EXERCISE AIM >>
Check every line of the entries below for the word "makebox", then give only the number of lines that have it.

Data items:

┌──

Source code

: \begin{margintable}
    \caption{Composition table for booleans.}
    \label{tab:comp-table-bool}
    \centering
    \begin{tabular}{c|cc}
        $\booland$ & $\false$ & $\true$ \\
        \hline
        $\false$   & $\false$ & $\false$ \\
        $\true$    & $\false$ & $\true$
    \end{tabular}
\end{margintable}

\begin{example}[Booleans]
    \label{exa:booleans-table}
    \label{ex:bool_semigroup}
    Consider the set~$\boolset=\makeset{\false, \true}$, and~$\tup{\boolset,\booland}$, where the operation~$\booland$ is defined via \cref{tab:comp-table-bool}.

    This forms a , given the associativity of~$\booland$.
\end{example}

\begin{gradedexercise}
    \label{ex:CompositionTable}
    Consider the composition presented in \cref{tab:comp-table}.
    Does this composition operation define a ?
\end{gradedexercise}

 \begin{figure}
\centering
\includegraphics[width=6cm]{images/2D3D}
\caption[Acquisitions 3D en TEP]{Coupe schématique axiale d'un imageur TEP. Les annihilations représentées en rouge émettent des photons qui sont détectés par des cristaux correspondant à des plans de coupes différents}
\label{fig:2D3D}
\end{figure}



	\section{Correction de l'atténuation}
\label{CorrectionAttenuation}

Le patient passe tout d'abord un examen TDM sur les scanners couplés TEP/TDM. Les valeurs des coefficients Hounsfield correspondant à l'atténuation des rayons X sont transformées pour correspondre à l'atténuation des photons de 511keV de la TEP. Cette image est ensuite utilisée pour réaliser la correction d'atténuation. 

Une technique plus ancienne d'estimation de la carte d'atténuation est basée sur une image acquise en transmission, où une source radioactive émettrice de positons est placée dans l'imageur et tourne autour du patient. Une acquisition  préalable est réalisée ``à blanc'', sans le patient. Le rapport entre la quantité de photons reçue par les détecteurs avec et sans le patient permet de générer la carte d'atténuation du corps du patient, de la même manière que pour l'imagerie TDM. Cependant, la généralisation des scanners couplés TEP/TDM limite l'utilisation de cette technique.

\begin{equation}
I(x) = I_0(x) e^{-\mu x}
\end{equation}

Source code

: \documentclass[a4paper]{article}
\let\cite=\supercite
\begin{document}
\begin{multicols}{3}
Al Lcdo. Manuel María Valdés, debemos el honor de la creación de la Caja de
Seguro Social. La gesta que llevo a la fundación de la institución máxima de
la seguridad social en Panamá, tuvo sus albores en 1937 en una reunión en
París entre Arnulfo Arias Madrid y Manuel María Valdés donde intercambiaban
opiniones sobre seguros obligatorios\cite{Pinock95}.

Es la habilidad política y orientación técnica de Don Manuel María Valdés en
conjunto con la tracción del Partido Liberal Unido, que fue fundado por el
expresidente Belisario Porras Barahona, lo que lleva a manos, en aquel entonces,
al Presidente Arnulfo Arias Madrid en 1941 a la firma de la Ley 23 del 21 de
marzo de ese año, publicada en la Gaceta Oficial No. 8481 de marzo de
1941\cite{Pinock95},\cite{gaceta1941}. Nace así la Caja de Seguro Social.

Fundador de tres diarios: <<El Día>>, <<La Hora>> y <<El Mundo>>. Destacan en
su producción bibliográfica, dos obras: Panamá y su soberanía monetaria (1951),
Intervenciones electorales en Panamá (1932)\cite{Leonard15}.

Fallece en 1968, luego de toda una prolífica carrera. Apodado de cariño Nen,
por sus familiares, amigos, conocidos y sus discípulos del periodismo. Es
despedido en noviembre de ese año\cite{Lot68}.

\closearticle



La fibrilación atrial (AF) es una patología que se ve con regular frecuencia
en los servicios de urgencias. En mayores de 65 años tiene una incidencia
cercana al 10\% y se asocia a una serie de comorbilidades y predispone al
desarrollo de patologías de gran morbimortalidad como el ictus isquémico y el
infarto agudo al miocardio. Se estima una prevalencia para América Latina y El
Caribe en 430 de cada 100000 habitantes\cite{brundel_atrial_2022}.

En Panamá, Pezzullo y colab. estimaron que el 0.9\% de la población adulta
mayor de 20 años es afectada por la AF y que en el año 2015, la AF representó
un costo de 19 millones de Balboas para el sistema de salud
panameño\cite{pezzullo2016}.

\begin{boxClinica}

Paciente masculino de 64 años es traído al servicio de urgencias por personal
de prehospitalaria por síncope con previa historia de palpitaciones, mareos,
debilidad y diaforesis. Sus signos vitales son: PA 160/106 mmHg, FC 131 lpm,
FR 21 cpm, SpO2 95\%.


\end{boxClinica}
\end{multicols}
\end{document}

└──
┌──

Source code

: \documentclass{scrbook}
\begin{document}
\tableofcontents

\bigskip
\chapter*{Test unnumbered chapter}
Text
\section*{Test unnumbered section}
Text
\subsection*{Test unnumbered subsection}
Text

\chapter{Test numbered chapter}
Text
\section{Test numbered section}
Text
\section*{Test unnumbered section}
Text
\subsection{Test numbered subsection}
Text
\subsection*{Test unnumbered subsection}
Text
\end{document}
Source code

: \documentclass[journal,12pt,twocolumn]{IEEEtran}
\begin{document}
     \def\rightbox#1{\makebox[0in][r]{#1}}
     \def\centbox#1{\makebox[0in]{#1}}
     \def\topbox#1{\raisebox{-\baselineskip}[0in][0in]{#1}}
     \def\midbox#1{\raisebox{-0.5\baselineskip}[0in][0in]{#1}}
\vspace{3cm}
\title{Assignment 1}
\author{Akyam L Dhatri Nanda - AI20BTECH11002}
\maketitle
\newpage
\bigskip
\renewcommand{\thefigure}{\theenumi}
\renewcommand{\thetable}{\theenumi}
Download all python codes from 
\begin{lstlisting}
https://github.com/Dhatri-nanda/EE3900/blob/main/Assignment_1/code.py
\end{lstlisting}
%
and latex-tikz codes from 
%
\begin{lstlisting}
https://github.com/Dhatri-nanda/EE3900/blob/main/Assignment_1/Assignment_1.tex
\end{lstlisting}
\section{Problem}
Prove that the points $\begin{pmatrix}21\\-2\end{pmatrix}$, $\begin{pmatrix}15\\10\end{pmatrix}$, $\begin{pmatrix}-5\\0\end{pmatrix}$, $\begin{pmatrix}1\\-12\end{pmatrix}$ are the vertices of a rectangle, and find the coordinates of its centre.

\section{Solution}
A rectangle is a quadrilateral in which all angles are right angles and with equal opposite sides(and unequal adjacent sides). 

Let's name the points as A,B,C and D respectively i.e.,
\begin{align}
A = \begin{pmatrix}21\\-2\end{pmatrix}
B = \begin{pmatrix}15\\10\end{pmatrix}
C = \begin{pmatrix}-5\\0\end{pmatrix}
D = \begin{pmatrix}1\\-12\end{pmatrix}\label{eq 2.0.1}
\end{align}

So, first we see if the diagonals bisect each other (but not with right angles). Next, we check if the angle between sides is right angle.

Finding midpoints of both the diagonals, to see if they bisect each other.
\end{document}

└──

ANSWER SPACE >>
2